Denn ihre Großeltern haben hier gelebt. Doch der Familiengeschichte und auch den Besuchen in Dornbirn zum Trotz: Michelle sprach bis vor kurzem praktisch kein Wort Deutsch; in Vilsbiburg hat sie nun aber mit einigen Teamkolleginnen mit dem Sprachunterricht angefangen.
Ihren frisch angetrauten Mann Corbin hat Michelle nach Niederbayern mitgebracht, und auch wenn die Floskel vom Hochzeitstag, den man sein Leben lang nicht mehr vergessen wird, natürlich enorm überstrapaziert ist: Auf die Bartschs trifft dieser Spruch ganz sicher zu.

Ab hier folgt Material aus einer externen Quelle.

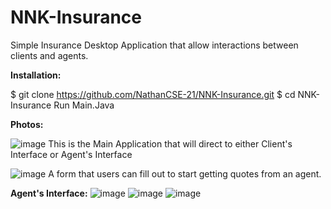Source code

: # NNK-Insurance

Simple Insurance Desktop Application that allow interactions between clients and agents.

**Installation:**

$ git clone https://github.com/NathanCSE-21/NNK-Insurance.git
$ cd NNK-Insurance
Run Main.Java



**Photos:**


![image](https://user-images.githubusercontent.com/55767560/88595654-6aae3c80-d031-11ea-8127-49b8e4739860.png)
This is the Main Application that will direct to either Client's Interface or Agent's Interface

![image](https://user-images.githubusercontent.com/55767560/88595770-a1845280-d031-11ea-96e9-7ffaaa3739b4.png)
A form that users can fill out to start getting quotes from an agent.

**Agent's Interface:**
![image](https://user-images.githubusercontent.com/55767560/88595858-d395b480-d031-11ea-8638-fb98fa516c42.png)
![image](https://user-images.githubusercontent.com/55767560/88595894-e4dec100-d031-11ea-994b-245d91338046.png)
![image](https://user-images.githubusercontent.com/55767560/88595907-ec9e6580-d031-11ea-98d1-934bbb93cbc1.png)

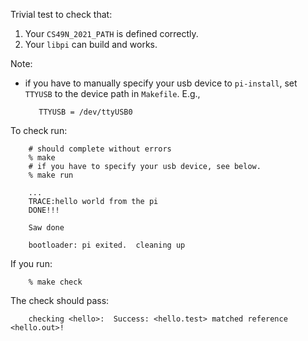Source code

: 
Trivial test to check that:
  1. Your `CS49N_2021_PATH` is defined correctly.
  2. Your `libpi` can build and works.

Note:
   - if you have to manually specify your usb device to `pi-install`,
     set `TTYUSB`  to the device path in `Makefile`.  E.g.,

            TTYUSB = /dev/ttyUSB0

To check run:

        # should complete without errors
        % make
        # if you have to specify your usb device, see below.
        % make run

        ...
        TRACE:hello world from the pi
        DONE!!!
    
        Saw done
    
        bootloader: pi exited.  cleaning up


If you run:

        % make check

The check should pass:

        checking <hello>:  Success: <hello.test> matched reference <hello.out>!

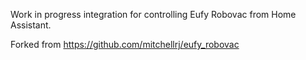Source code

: Work in progress integration for controlling Eufy Robovac from Home Assistant.

Forked from <https://github.com/mitchellrj/eufy_robovac>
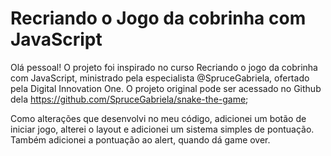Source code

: # Recriando o Jogo da cobrinha com JavaScript

Olá pessoal! O projeto foi inspirado no curso Recriando o jogo da cobrinha com JavaScript, ministrado pela especialista @SpruceGabriela, ofertado pela Digital Innovation One. O projeto original pode ser acessado no Github dela https://github.com/SpruceGabriela/snake-the-game;

Como alterações que desenvolvi no meu código, adicionei um botão de iniciar jogo, alterei o layout e adicionei um sistema simples de pontuação. Também adicionei a pontuação ao alert, quando dá game over.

Denn als sie sich im Juni auf einem Weingut in Illinois das Ja-Wort geben wollten, setzte während der Zeremonie plötzlich sintflutartiger Regen ein und drohte das Zelt mit den 200 Gästen regelrecht wegzuspülen. Mut und Tapferkeit waren gefragt (und zwar schon vor Beginn der Ehe): Als die Wassermassen das Zelt fluteten, flüchteten Braut und Bräutigam auf einen Stuhl, um noch schnell das Ja-Wort über die Bühne zu bringen. Es gelang mit knapper Not, und der Rest der Feierlichkeiten wurde in ein benachbartes Gebäude verlegt.
Den Volleyballsport kennt Michelle aus verschiedenen Perspektiven. Sie hat auch schon als Trainerin eines Männerteams gearbeitet. In dieser Zeit hat die Neu-Vilsbiburgerin „tonnenweise Videos" mit schnellen, athletischen Sequenzen vom Männervolleyball gesichtet. Als sie danach wieder bei den Frauen war, sei ihr das eigene Niveau anfangs fast peinlich gewesen, erzählt Michelle Bartsch. Aber sie hat dann versucht, von ihrer Beschäftigung mit den Männern sportlich zu profitieren, „denn von der guten Technik der Jungs kann man auch als Frau eine Menge lernen".
Mit ihrem Gardemaß von 1,90 Meter hat die Rote Raben-Außenangreiferin jedenfalls das Potential, die Bundesliga-Konkurrenz massiv zu beeindrucken. Ziemlich groß sind in der Heimatstadt von Michelle Bartsch übrigens nicht nur volleyballspielende Frauen. In Collinsville steht – und das ist kein Witz – die größte Ketchup-Flasche der Welt. Gut 50 Meter ist sie hoch, hat eine eigene Homepage und einen offiziellen Fanclub.